As far as BRIC is concerned we are members of the group. We would like the BRIC countries to consult with each other on all the issues which have bearing on the global economic management and as far as expansion of its membership is concerned that’s a matter that is to be discussed by the members themselves. It is not proper for me to make any public comment.
As far as G8 is concerned, I think it is for G8 countries to decide. But as far as G20 is concerned it has been agreed that this will be the premier forum for discussion of the international economic issues and I talked to Canadian Prime Minister who said that here after the G8 will probably deal with security issues much more vigorously than it has been doing thus far in the past.

What are the plans for President Obama’s visit to India?
Our relations with the US are very good- as discussed with President Obama yesterday the preparations for his visit. We have a really ambitious agenda. He will be sending his National Security Adviser in the second week of July. He will meet our National Security Adviser Shiv Shankar Menon and they will chalk out the agenda for President Obama’s visit. We look forward to a very successful visit of President Obama and so does the President.

Opposition to fuel price hike is mounting in India and even your alliance partners are concerned. Your take on this issue?
Well I read about the intentions of the opposition in the Press. I have not talked to anyone myself , nor I have been briefed by our political establishment What I am considering is that what we have done by way of adjusting the petroleum prices is that people of India would appreciate the compulsions, which have compelled us to undertake this measure. And our people are wise enough to understand that excessive populism should not be allowed to derail the progress our country is making, and for which it is winning kudos internationally as well.

In your talks with President Obama, did you take up the issue of supply of Chinese reactors to Pakistan? Would there be a cabinet expansion during the monsoon session?
About your first question on my discussions with President Obama, it was essentially a discussion to explore the agenda of President Obama’s visit to India later this year in the month of November. So I did not have the time to dwell on the issues that you have raised.
And as far as the monsoon session and cabinet reshuffle is concerned, I think that Press Conferences are not the appropriate places to announce Cabinet changes. When they are made, you will hear about it.
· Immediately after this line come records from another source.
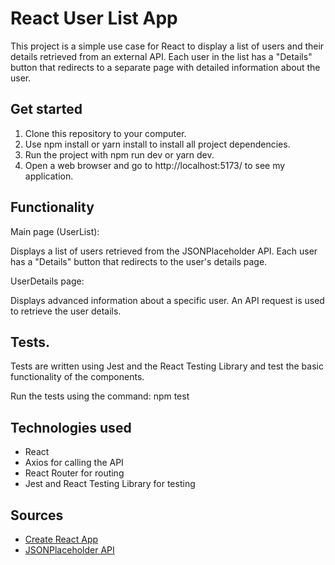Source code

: # React User List App 
 
This project is a simple use case for React to display a list of users and their details retrieved from an external API. Each user in the list has a "Details" button that redirects to a separate page with detailed information about the user. 
 
## Get started 
 
1. Clone this repository to your computer. 
2. Use npm install or yarn install to install all project dependencies. 
3. Run the project with npm run dev or yarn dev. 
4. Open a web browser and go to http://localhost:5173/ to see my application. 
 
## Functionality 
 
Main page (UserList): 
 
Displays a list of users retrieved from the JSONPlaceholder API. 
Each user has a "Details" button that redirects to the user's details page. 
 
UserDetails page: 
 
Displays advanced information about a specific user. 
An API request is used to retrieve the user details. 
 
 
## Tests. 
Tests are written using Jest and the React Testing Library and test the basic functionality of the components. 
 
Run the tests using the command: npm test 
 
## Technologies used 
 
- React 
- Axios for calling the API 
- React Router for routing 
- Jest and React Testing Library for testing 
 
## Sources 
- [Create React App](https://create-react-app.dev/) 
- [JSONPlaceholder API](https://jsonplaceholder.typicode.com/)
Industrial disasters impacting on climate have also plagued US. Given the aftermath of the Bhopal tragedy, did you take up the issue of extradition of Warren Anderson with the US side?
Well, we are where we stand. We will try to ensure that US Government takes a more favourable attitude towards extradition. But we have not approached them yet. I did not raise this issue in my discussions with President Obama. We will cross the bridge when we come to it.

On the Bhopal Gas tragedy issue, isn’t there a collective failure on all parts, the government, political establishment and the judiciary?
What we propose to do has been made clear by the GOM, whose report has been endorsed by the Cabinet. It is a fact, it is true that our judicial processes are time consuming , that it should have taken 25 years before the case could be decided is something that we have to reflect about and the inadequacies of our judicial system.

Don’t you think that the Congress establishment should come clean on who was responsible for letting Anderson go? What is the reality of the issue?
What is the reality, we are not hiding anything. I think the GOM has looked at records. There is nothing that they have come across by way of the definite findings as to who took the decision. Those records are not available now.